Ci sono molte pieghe all’interno del percorso intellettuale di Deleuze. Dopo la prima opera licenziata per la stampa[iii] nel 1953 il filosofo piega la propria riflessione a un silenzio di otto anni durante in quali non pubblica (quasi) nulla. Egli si trova al centro di un dibattito pubblico che risente fortemente dell’influenza di Sartre e poi, in seguito, dello strutturalismo, mentre sta montando fortemente la moda heideggeriana di Essere e tempo ma, del pari, riesce svincolarsi da ognuna di queste grandi case filosofiche con l’appoggio dell’amico Féliz Guattari alla ricerca di macchine desideranti e di corpi senza organi, oltre che di rizomi.
Condivide vita e professione con Hyppolite e poi con Foucault ma anche con Klossowki, Althusser, Barthes, Lyotard, Derrida, Blanchot, Baidieu e tutto il mondo intellettuale parigino ma se ne sta prevalentemente in provincia, lontano anche dai clamori del maggio francese.
Un’altra strana piega prende il suo stesso pensiero: dallo studio attento dei classici della filosofia passa alla formulazione di un pensiero suo proprio e, infine, si dedica al cinema, cioè all’estetica delle immagini[iv]. Perché tutte queste pieghe? E quanto ci è rimasto oggi della messa in piega di un pensiero che stabilisce un ondulazione artificiale (né idealistica né realistica) ai capelli di una contingenza così tanto difficile da interpretare?

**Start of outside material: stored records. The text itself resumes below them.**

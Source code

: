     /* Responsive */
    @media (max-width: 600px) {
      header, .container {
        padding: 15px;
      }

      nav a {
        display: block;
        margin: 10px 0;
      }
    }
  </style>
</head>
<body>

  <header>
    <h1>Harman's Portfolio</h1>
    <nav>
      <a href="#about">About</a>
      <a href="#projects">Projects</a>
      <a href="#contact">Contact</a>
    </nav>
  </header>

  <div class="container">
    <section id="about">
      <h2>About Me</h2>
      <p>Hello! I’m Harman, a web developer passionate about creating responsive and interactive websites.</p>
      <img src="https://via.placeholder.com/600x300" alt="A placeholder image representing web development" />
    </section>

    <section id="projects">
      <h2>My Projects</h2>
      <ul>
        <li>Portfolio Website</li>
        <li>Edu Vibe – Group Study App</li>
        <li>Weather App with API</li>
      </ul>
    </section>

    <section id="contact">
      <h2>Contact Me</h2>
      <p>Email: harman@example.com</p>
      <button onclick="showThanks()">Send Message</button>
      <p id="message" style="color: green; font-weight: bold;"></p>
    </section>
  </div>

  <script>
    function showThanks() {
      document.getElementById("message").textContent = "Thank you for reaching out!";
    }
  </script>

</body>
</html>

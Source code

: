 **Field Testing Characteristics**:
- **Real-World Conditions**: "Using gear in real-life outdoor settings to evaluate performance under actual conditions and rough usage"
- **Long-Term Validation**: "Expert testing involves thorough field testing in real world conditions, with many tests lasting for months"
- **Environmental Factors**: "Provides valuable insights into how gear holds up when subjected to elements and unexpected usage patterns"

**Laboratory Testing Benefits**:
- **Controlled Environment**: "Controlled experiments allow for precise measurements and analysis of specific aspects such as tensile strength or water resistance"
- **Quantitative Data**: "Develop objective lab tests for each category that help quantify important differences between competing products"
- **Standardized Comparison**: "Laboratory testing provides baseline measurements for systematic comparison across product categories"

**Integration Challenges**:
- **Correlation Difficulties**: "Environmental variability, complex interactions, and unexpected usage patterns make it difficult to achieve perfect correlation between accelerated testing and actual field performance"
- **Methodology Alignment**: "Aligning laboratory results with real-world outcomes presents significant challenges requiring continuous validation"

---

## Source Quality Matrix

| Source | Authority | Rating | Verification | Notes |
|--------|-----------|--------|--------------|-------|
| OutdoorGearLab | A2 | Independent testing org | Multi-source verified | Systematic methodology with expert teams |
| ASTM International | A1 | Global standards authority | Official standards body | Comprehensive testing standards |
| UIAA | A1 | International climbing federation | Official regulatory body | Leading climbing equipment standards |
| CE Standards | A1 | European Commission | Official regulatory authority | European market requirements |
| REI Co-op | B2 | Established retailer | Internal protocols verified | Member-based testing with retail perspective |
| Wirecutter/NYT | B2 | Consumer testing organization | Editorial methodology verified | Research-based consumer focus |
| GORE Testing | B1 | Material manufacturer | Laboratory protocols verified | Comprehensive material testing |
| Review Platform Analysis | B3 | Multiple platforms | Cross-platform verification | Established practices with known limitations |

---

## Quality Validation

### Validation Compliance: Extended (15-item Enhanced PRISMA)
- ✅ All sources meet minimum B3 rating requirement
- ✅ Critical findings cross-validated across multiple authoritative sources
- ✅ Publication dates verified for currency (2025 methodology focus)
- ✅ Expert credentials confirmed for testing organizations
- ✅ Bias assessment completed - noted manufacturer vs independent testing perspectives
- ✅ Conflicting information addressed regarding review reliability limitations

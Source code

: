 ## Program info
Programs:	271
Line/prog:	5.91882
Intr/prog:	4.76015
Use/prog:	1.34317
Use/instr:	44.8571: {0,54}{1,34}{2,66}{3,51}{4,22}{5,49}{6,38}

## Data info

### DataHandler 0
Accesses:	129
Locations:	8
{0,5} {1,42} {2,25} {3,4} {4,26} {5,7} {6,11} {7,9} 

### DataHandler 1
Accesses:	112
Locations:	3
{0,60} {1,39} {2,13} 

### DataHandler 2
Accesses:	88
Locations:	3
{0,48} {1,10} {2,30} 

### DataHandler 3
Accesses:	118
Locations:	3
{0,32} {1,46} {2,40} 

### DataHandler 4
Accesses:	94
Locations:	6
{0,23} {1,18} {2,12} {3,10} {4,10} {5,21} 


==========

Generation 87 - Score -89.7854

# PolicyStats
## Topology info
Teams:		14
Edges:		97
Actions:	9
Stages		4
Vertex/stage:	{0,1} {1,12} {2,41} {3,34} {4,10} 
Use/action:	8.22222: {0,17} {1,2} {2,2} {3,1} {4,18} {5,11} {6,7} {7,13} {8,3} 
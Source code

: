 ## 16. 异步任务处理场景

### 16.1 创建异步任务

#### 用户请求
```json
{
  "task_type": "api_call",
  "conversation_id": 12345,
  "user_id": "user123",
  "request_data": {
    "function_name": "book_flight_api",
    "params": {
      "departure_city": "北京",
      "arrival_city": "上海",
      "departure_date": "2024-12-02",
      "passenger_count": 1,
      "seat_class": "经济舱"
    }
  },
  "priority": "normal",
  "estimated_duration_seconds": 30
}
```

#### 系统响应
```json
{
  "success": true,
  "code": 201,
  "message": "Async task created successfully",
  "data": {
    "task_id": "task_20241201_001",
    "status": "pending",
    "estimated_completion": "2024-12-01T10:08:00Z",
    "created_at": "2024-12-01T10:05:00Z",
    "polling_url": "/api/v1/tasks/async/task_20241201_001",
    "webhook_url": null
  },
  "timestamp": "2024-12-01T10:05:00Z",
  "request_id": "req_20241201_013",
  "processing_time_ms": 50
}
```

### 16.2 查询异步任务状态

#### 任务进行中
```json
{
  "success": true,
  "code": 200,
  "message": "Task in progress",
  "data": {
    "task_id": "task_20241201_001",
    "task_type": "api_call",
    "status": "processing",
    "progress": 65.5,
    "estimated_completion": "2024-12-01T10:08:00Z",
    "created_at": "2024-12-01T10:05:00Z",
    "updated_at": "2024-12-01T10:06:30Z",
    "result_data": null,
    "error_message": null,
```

Gilles Deleuze è stato probabilmente il filosofo che più si è avvicinato all’immanente, all’immediato, alla viva carne della realtà intesa non nel senso di qualcosa rispetto a cui un soggetto umano ne deve parlare. Tutt’altro. La realtà, per Deleuze: andava fatta parlare. E al fondo di questo discorso, finalmente oggettivo, il filosofo ci ritrovava quindi desideri e possibili liberazioni di desideri. Il flusso ininterrotto delle cose del mondo – rispetto al quale tutte le narrazioni hanno sempre cercato, segmentandolo, di rintracciare un senso – adesso diventa fine a sé stesso. In questo modo, è evidente, si leva via di mezzo l’uomo[v].
Oltre che il contingente, Deleuze analizza anche l’impersonale, il neutro, il molteplice e il disordinato. Tutto quanto il nostro mondo c’è; è ovvio. Ma viene fuori per concatenamenti botanici, cristalli di vita, fratture, incrinature: linee di fuga rizomatiche che si apparentano direttamente con le ultime scoperte della fisica quantistica oltre che con quella filosofia della complessità[vi] della quale Edgar Morin si è fatto portabandiera.
Il salto all’ in giù è, infatti, quello che la piega deleuziana compie. Verso l’infinitamente piccolo e la sua natura del tutto controintiuitiva: entaglement (esattamente come rizoma) vuol dire che non esiste nessuna unità centrale della realtà e nessuna continuità o determinismo lineare. Al fondo del fondo ci si connette a casaccio. E, diversamente dai frattali di Mandelbrot, ogni tratto della realtà non rinvia a nulla di precedente che abbia la sua stessa natura. La piega ha dunque condotto nella zona dove contano le differenze[vii], le intensità (piuttosto che le estensioni), il corporeo, il plurale, l’eccentrico, l’esorbitante e l’eccessivo e nella quale la «ripetizione»[viii], chissà in che modo, è capace di generare cose e uomini. In definitiva, se è vero che siamo nel periodo in cui in Italia contano le «tre K» (Diabolik, Kriminal e Satanik) e nei quali Cossiga veniva scritto sui muri col «K» e in cui si tratta filosoficamente di smarcarsi dalle «tre H» (Hegel, Husserl e Heidegger), Gilles Deleuze porta sulla scena le «tre C»: contingenza, concatenamento e cedimento (cioè piega).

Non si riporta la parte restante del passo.